> **TASK REQUIREMENTS**
Below are some entries. Repeat exactly the lines from the one with "increase, as shown" through the one with "some of the increase", and only those.

> **GIVEN ENTRIES**
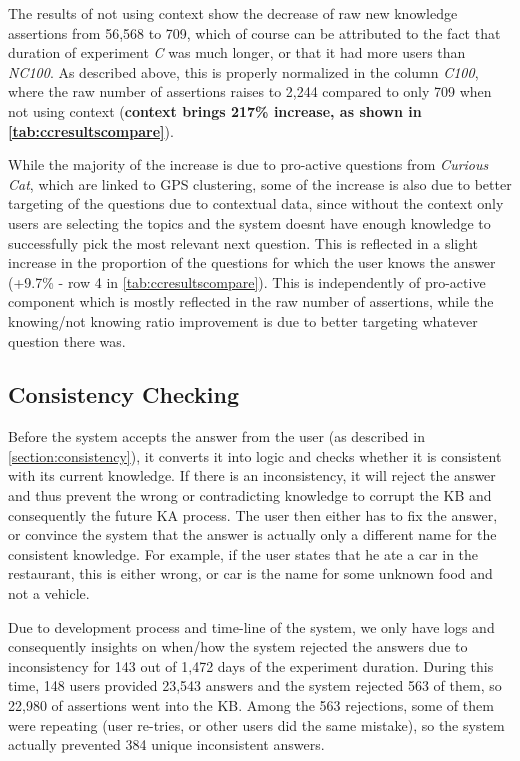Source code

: {The results of not using context show the decrease of raw new knowledge 
assertions from 56,568 to 709, which of course can be attributed to the fact 
that duration of experiment \emph{C} was much longer, or that it had more users
than \emph{NC100}. As described above, this is properly normalized in the 
column \emph{C100}, where the raw number of assertions raises to 2,244 
compared to only 709 when not using context (\textbf{context brings 217\% 
increase, as shown in \autoref{tab:ccresultscompare}}).

While the majority of the increase is due to pro-active questions from 
\emph{Curious Cat}, which are linked to GPS clustering, some of the increase 
is also due to better targeting of the questions due to contextual data, 
since without the context only users are selecting the topics and the system 
doesnt have enough knowledge to successfully pick the most relevant next 
question. This is reflected in a slight increase in the proportion of the 
questions for which the user knows the answer (+9.7\% - row 4 in 
\autoref{tab:ccresultscompare}). This is independently of pro-active component 
which is mostly reflected in the raw number of assertions, while the 
knowing/not knowing ratio improvement is due to better targeting whatever 
question there was.

\subsection{Consistency Checking}
\label{section:resultsConsistencyChecking}
Before the system accepts the answer from the user (as described in 
\autoref{section:consistency}), it converts it into logic and checks whether it 
is consistent with its current knowledge. If there is an inconsistency, it will 
reject the answer and thus prevent the wrong or contradicting knowledge to 
corrupt the KB and consequently the future KA process. The user then either has
to fix the answer, or convince the system that the answer is actually only a 
different name for the consistent knowledge. For example, if the user states 
that he ate a car in the restaurant, this is either wrong, or car is the name 
for some unknown food and not a vehicle.

Due to development process and time-line of the system, we only have logs and 
consequently insights on when/how the system rejected the answers due to 
inconsistency for 143 out of 1,472 days of the experiment duration. During 
this time, 148 users provided 23,543 answers and the system rejected 563 of 
them, so 22,980 of assertions went into the KB. Among the 563 rejections, 
some of them were repeating (user re-tries, or other users did the same 
mistake), so the system actually prevented 384 unique inconsistent answers.

}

> **RESPONSE BOX**
increase, as shown in \autoref{tab:ccresultscompare}}).

While the majority of the increase is due to pro-active questions from 
\emph{Curious Cat}, which are linked to GPS clustering, some of the increase 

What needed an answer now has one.